Stored items
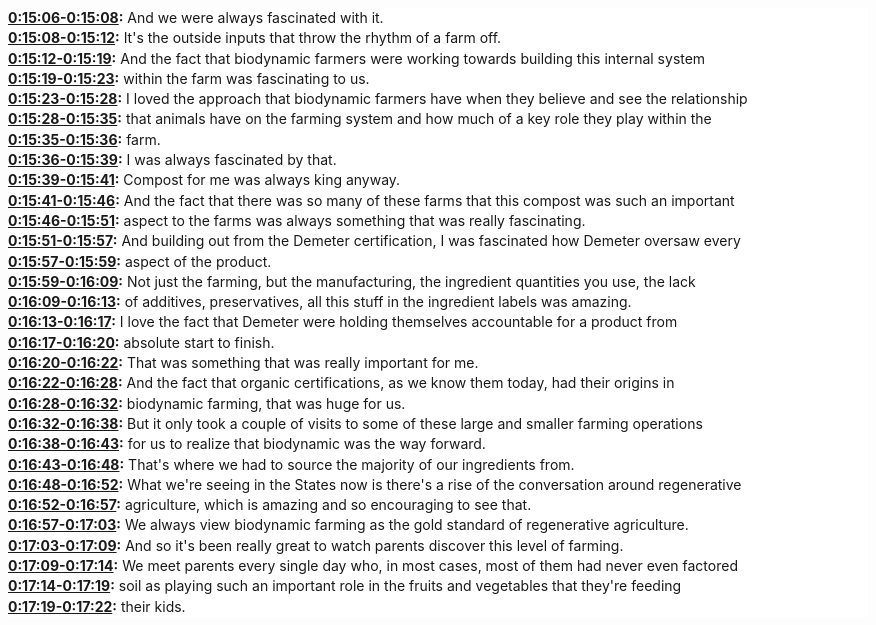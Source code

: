 **[0:15:06-0:15:08](https://investinginregenerativeagriculture.com/2020/09/22/soil-builders-1/#t=0:15:06):**  And we were always fascinated with it.  
**[0:15:08-0:15:12](https://investinginregenerativeagriculture.com/2020/09/22/soil-builders-1/#t=0:15:08):**  It's the outside inputs that throw the rhythm of a farm off.  
**[0:15:12-0:15:19](https://investinginregenerativeagriculture.com/2020/09/22/soil-builders-1/#t=0:15:12):**  And the fact that biodynamic farmers were working towards building this internal system  
**[0:15:19-0:15:23](https://investinginregenerativeagriculture.com/2020/09/22/soil-builders-1/#t=0:15:19):**  within the farm was fascinating to us.  
**[0:15:23-0:15:28](https://investinginregenerativeagriculture.com/2020/09/22/soil-builders-1/#t=0:15:23):**  I loved the approach that biodynamic farmers have when they believe and see the relationship  
**[0:15:28-0:15:35](https://investinginregenerativeagriculture.com/2020/09/22/soil-builders-1/#t=0:15:28):**  that animals have on the farming system and how much of a key role they play within the  
**[0:15:35-0:15:36](https://investinginregenerativeagriculture.com/2020/09/22/soil-builders-1/#t=0:15:35):**  farm.  
**[0:15:36-0:15:39](https://investinginregenerativeagriculture.com/2020/09/22/soil-builders-1/#t=0:15:36):**  I was always fascinated by that.  
**[0:15:39-0:15:41](https://investinginregenerativeagriculture.com/2020/09/22/soil-builders-1/#t=0:15:39):**  Compost for me was always king anyway.  
**[0:15:41-0:15:46](https://investinginregenerativeagriculture.com/2020/09/22/soil-builders-1/#t=0:15:41):**  And the fact that there was so many of these farms that this compost was such an important  
**[0:15:46-0:15:51](https://investinginregenerativeagriculture.com/2020/09/22/soil-builders-1/#t=0:15:46):**  aspect to the farms was always something that was really fascinating.  
**[0:15:51-0:15:57](https://investinginregenerativeagriculture.com/2020/09/22/soil-builders-1/#t=0:15:51):**  And building out from the Demeter certification, I was fascinated how Demeter oversaw every  
**[0:15:57-0:15:59](https://investinginregenerativeagriculture.com/2020/09/22/soil-builders-1/#t=0:15:57):**  aspect of the product.  
**[0:15:59-0:16:09](https://investinginregenerativeagriculture.com/2020/09/22/soil-builders-1/#t=0:15:59):**  Not just the farming, but the manufacturing, the ingredient quantities you use, the lack  
**[0:16:09-0:16:13](https://investinginregenerativeagriculture.com/2020/09/22/soil-builders-1/#t=0:16:09):**  of additives, preservatives, all this stuff in the ingredient labels was amazing.  
**[0:16:13-0:16:17](https://investinginregenerativeagriculture.com/2020/09/22/soil-builders-1/#t=0:16:13):**  I love the fact that Demeter were holding themselves accountable for a product from  
**[0:16:17-0:16:20](https://investinginregenerativeagriculture.com/2020/09/22/soil-builders-1/#t=0:16:17):**  absolute start to finish.  
**[0:16:20-0:16:22](https://investinginregenerativeagriculture.com/2020/09/22/soil-builders-1/#t=0:16:20):**  That was something that was really important for me.  
**[0:16:22-0:16:28](https://investinginregenerativeagriculture.com/2020/09/22/soil-builders-1/#t=0:16:22):**  And the fact that organic certifications, as we know them today, had their origins in  
**[0:16:28-0:16:32](https://investinginregenerativeagriculture.com/2020/09/22/soil-builders-1/#t=0:16:28):**  biodynamic farming, that was huge for us.  
**[0:16:32-0:16:38](https://investinginregenerativeagriculture.com/2020/09/22/soil-builders-1/#t=0:16:32):**  But it only took a couple of visits to some of these large and smaller farming operations  
**[0:16:38-0:16:43](https://investinginregenerativeagriculture.com/2020/09/22/soil-builders-1/#t=0:16:38):**  for us to realize that biodynamic was the way forward.  
**[0:16:43-0:16:48](https://investinginregenerativeagriculture.com/2020/09/22/soil-builders-1/#t=0:16:43):**  That's where we had to source the majority of our ingredients from.  
**[0:16:48-0:16:52](https://investinginregenerativeagriculture.com/2020/09/22/soil-builders-1/#t=0:16:48):**  What we're seeing in the States now is there's a rise of the conversation around regenerative  
**[0:16:52-0:16:57](https://investinginregenerativeagriculture.com/2020/09/22/soil-builders-1/#t=0:16:52):**  agriculture, which is amazing and so encouraging to see that.  
**[0:16:57-0:17:03](https://investinginregenerativeagriculture.com/2020/09/22/soil-builders-1/#t=0:16:57):**  We always view biodynamic farming as the gold standard of regenerative agriculture.  
**[0:17:03-0:17:09](https://investinginregenerativeagriculture.com/2020/09/22/soil-builders-1/#t=0:17:03):**  And so it's been really great to watch parents discover this level of farming.  
**[0:17:09-0:17:14](https://investinginregenerativeagriculture.com/2020/09/22/soil-builders-1/#t=0:17:09):**  We meet parents every single day who, in most cases, most of them had never even factored  
**[0:17:14-0:17:19](https://investinginregenerativeagriculture.com/2020/09/22/soil-builders-1/#t=0:17:14):**  soil as playing such an important role in the fruits and vegetables that they're feeding  
**[0:17:19-0:17:22](https://investinginregenerativeagriculture.com/2020/09/22/soil-builders-1/#t=0:17:19):**  their kids.  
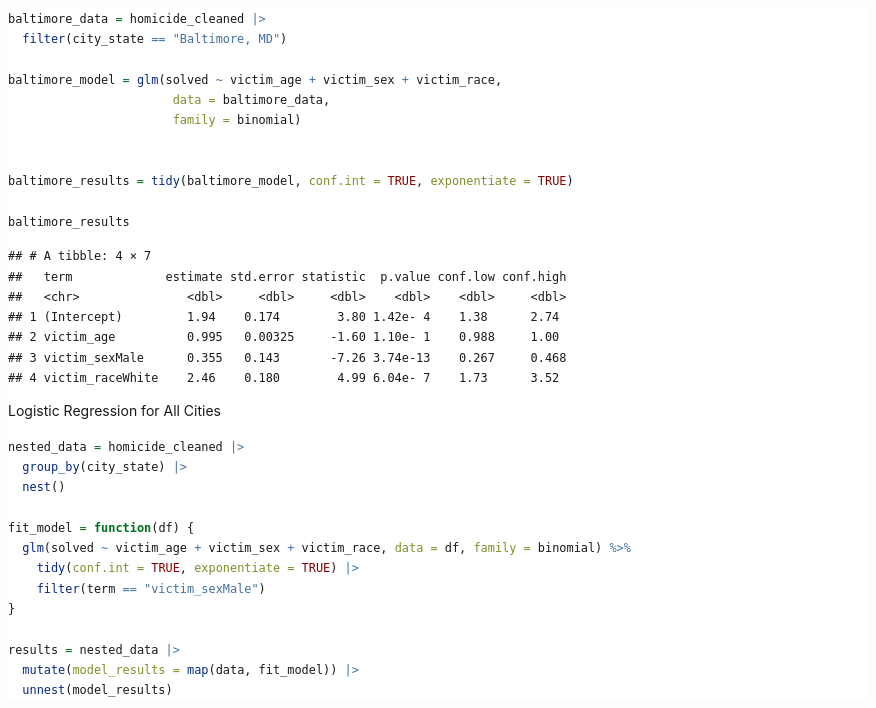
 ``` r
baltimore_data = homicide_cleaned |>
  filter(city_state == "Baltimore, MD")

baltimore_model = glm(solved ~ victim_age + victim_sex + victim_race,
                       data = baltimore_data,
                       family = binomial)


baltimore_results = tidy(baltimore_model, conf.int = TRUE, exponentiate = TRUE)

baltimore_results
```

    ## # A tibble: 4 × 7
    ##   term             estimate std.error statistic  p.value conf.low conf.high
    ##   <chr>               <dbl>     <dbl>     <dbl>    <dbl>    <dbl>     <dbl>
    ## 1 (Intercept)         1.94    0.174        3.80 1.42e- 4    1.38      2.74 
    ## 2 victim_age          0.995   0.00325     -1.60 1.10e- 1    0.988     1.00 
    ## 3 victim_sexMale      0.355   0.143       -7.26 3.74e-13    0.267     0.468
    ## 4 victim_raceWhite    2.46    0.180        4.99 6.04e- 7    1.73      3.52

Logistic Regression for All Cities

``` r
nested_data = homicide_cleaned |>
  group_by(city_state) |>
  nest()

fit_model = function(df) {
  glm(solved ~ victim_age + victim_sex + victim_race, data = df, family = binomial) %>%
    tidy(conf.int = TRUE, exponentiate = TRUE) |>
    filter(term == "victim_sexMale")
}

results = nested_data |>
  mutate(model_results = map(data, fit_model)) |>
  unnest(model_results)
```
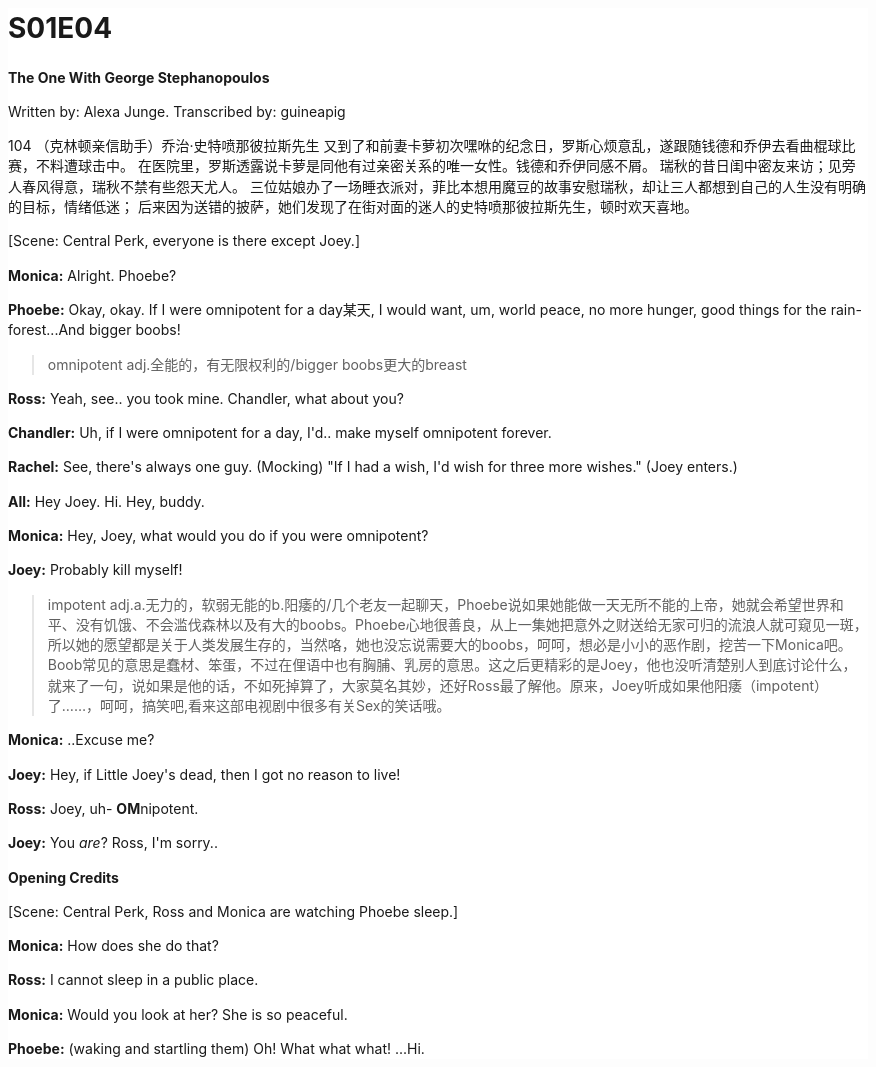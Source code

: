 # S01E04

**The One With George Stephanopoulos**

Written by: Alexa Junge. 
Transcribed by: guineapig

104 （克林顿亲信助手）乔治·史特喷那彼拉斯先生 
又到了和前妻卡萝初次嘿咻的纪念日，罗斯心烦意乱，遂跟随钱德和乔伊去看曲棍球比赛，不料遭球击中。 
在医院里，罗斯透露说卡萝是同他有过亲密关系的唯一女性。钱德和乔伊同感不屑。 
瑞秋的昔日闺中密友来访；见旁人春风得意，瑞秋不禁有些怨天尤人。 
三位姑娘办了一场睡衣派对，菲比本想用魔豆的故事安慰瑞秋，却让三人都想到自己的人生没有明确的目标，情绪低迷； 
后来因为送错的披萨，她们发现了在街对面的迷人的史特喷那彼拉斯先生，顿时欢天喜地。

[Scene: Central Perk, everyone is there except Joey.]

**Monica:** Alright. Phoebe?

**Phoebe:** Okay, okay. If I were omnipotent for a day某天, I would want, um, world peace, no more hunger, good things for the rain-forest...And bigger boobs!

> omnipotent adj.全能的，有无限权利的/bigger boobs更大的breast

**Ross:** Yeah, see.. you took mine. Chandler, what about you?

**Chandler:** Uh, if I were omnipotent for a day, I'd.. make myself omnipotent forever.

**Rachel:** See, there's always one guy. (Mocking) "If I had a wish, I'd wish for three more wishes." (Joey enters.)

**All:** Hey Joey. Hi. Hey, buddy.

**Monica:** Hey, Joey, what would you do if you were omnipotent?

**Joey:** Probably kill myself!

> impotent adj.a.无力的，软弱无能的b.阳痿的/几个老友一起聊天，Phoebe说如果她能做一天无所不能的上帝，她就会希望世界和平、没有饥饿、不会滥伐森林以及有大的boobs。Phoebe心地很善良，从上一集她把意外之财送给无家可归的流浪人就可窥见一斑，所以她的愿望都是关于人类发展生存的，当然咯，她也没忘说需要大的boobs，呵呵，想必是小小的恶作剧，挖苦一下Monica吧。Boob常见的意思是蠢材、笨蛋，不过在俚语中也有胸脯、乳房的意思。这之后更精彩的是Joey，他也没听清楚别人到底讨论什么，就来了一句，说如果是他的话，不如死掉算了，大家莫名其妙，还好Ross最了解他。原来，Joey听成如果他阳痿（impotent）了……，呵呵，搞笑吧,看来这部电视剧中很多有关Sex的笑话哦。

**Monica:** ..Excuse me?

**Joey:** Hey, if Little Joey's dead, then I got no reason to live!

**Ross:** Joey, uh- **OM**nipotent.

**Joey:** You *are*? Ross, I'm sorry..

**Opening Credits**

[Scene: Central Perk, Ross and Monica are watching Phoebe sleep.]

**Monica:** How does she do that?

**Ross:** I cannot sleep in a public place.

**Monica:** Would you look at her? She is so peaceful.

**Phoebe:** (waking and startling them) Oh! What what what! ...Hi.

TASK ::
The required output is every line above from the one with "Hi. Hey, buddy." down to the one with "Probably kill myself!", restated word for word, ends included.

SOLUTION FOR THIS PROBLEM ::
**All:** Hey Joey. Hi. Hey, buddy.

**Monica:** Hey, Joey, what would you do if you were omnipotent?

**Joey:** Probably kill myself!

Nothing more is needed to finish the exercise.